Cartel Jalisco é apontado como o grupo mais armado e violento do país
Segundo reportagem publicada nesta segunda-feira (1º) pelo The New York Times, cartéis mexicanos agora usam drones, minas terrestres, granadas propelidas por foguetes e veículos blindados improvisados em ataques que ocorrem a poucos quilômetros da fronteira com os Estados Unidos.
Os confrontos atingem estados como Michoacán, onde a população vive sob risco constante de bombardeios aéreos e explosivos camuflados em estradas e plantações. Grande parte das armas pesadas, de acordo com as autoridades mexicanas, cruza ilegalmente a fronteira vinda dos EUA, cerca de meio milhão de armas por ano. Além disso, os criminosos fabricam bombas improvisadas e adaptam drones comprados online para lançar projéteis e até substâncias químicas tóxicas.

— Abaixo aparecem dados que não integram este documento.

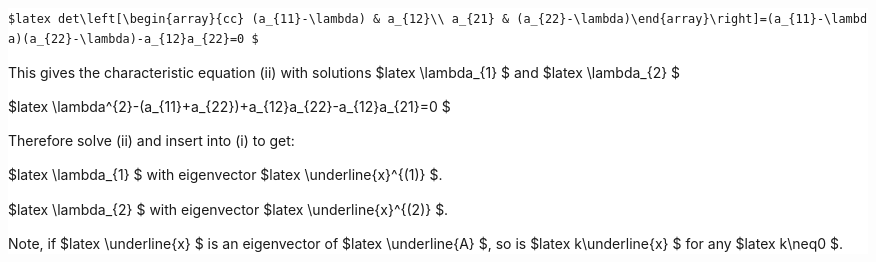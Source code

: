     $latex det\left[\begin{array}{cc} (a_{11}-\lambda) & a_{12}\\ a_{21} & (a_{22}-\lambda)\end{array}\right]=(a_{11}-\lambda)(a_{22}-\lambda)-a_{12}a_{22}=0 $

This gives the characteristic equation (ii) with solutions $latex \lambda_{1} $ and $latex \lambda_{2} $

$latex \lambda^{2}-(a_{11}+a_{22})+a_{12}a_{22}-a_{12}a_{21}=0 $

Therefore solve (ii) and insert into (i) to get:

$latex \lambda_{1} $ with eigenvector $latex \underline{x}^{(1)} $.

$latex \lambda_{2} $ with eigenvector $latex \underline{x}^{(2)} $.

Note, if $latex \underline{x} $ is an eigenvector of $latex \underline{A} $, so is $latex k\underline{x} $ for any $latex k\neq0 $.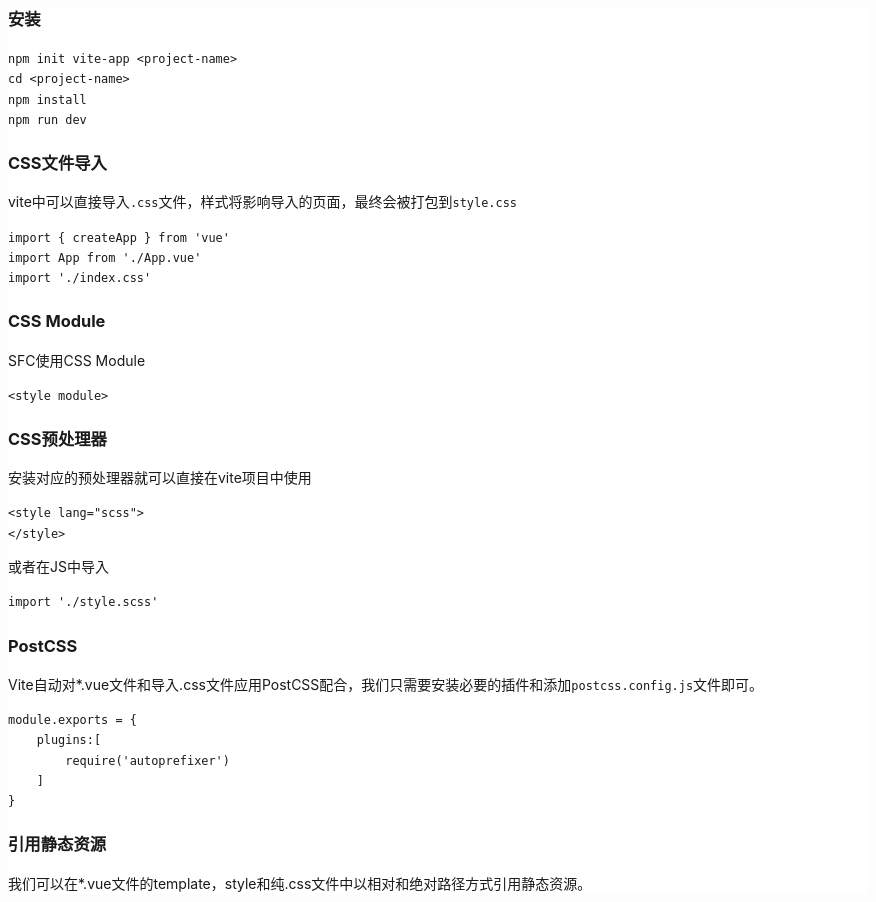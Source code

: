 ### 安装

```
npm init vite-app <project-name>
cd <project-name>
npm install
npm run dev
```

### CSS文件导入

vite中可以直接导入`.css`文件，样式将影响导入的页面，最终会被打包到`style.css`

```
import { createApp } from 'vue'
import App from './App.vue'
import './index.css'
```

### CSS Module

SFC使用CSS Module

```
<style module>
```

### CSS预处理器

安装对应的预处理器就可以直接在vite项目中使用

```
<style lang="scss">
</style>
```

或者在JS中导入

```
import './style.scss'
```

### PostCSS

Vite自动对*.vue文件和导入.css文件应用PostCSS配合，我们只需要安装必要的插件和添加`postcss.config.js`文件即可。

```
module.exports = {
	plugins:[
		require('autoprefixer')
	]	
}
```

### 引用静态资源

我们可以在*.vue文件的template，style和纯.css文件中以相对和绝对路径方式引用静态资源。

O New York Times descreve que os cartéis estão se transformando em forças paramilitares, pressionados tanto pelo governo mexicano quanto por operações de segurança exigidas pelos EUA. A disputa não se limita ao Estado, as facções lutam entre si pelo controle de rotas e territórios estratégicos.
Em Michoacán, atuam grupos como os Cavaleiros Templários, La Familia Michoacana e, principalmente, o Cartel Jalisco Nova Geração (CJNG), considerado o mais bem armado do país.

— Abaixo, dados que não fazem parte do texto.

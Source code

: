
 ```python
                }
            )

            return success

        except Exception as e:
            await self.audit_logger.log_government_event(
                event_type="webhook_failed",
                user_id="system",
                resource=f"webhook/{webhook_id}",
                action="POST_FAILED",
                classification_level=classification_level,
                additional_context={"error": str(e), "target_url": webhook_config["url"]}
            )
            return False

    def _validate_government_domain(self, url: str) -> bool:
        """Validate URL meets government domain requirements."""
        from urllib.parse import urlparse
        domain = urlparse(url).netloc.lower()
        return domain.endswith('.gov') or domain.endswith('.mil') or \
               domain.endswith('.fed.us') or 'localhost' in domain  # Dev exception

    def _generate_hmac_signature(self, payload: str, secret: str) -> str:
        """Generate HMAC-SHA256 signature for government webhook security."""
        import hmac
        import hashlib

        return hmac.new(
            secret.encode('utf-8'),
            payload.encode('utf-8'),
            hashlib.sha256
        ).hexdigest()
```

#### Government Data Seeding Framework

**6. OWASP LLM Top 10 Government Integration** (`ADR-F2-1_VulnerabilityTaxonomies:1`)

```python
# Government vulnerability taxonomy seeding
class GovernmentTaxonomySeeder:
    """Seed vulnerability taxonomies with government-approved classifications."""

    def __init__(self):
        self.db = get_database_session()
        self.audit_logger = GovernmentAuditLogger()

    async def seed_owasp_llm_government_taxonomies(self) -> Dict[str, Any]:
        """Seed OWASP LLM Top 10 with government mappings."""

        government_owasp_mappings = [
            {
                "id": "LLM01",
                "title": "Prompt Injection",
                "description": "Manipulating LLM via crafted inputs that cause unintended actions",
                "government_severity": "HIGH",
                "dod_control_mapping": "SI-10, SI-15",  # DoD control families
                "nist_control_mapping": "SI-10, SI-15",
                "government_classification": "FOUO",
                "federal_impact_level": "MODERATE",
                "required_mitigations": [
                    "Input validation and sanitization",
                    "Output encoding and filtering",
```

O avanço da militarização já resultou na derrubada de helicópteros militares com lança-foguetes e em centenas de explosões de minas em estradas utilizadas por civis. Só nessa região, mais de duas mil pessoas foram precisaram sair de suas casas nos últimos dois anos.
Em fevereiro, pouco depois de o presidente Donald Trump ter classificado vários cartéis como organizações terroristas, documentos internos do setor de El Paso (Texas) revelaram que líderes do CJNG autorizaram o uso de drones kamikaze carregados com explosivos contra agentes da Patrulha de Fronteira dos EUA.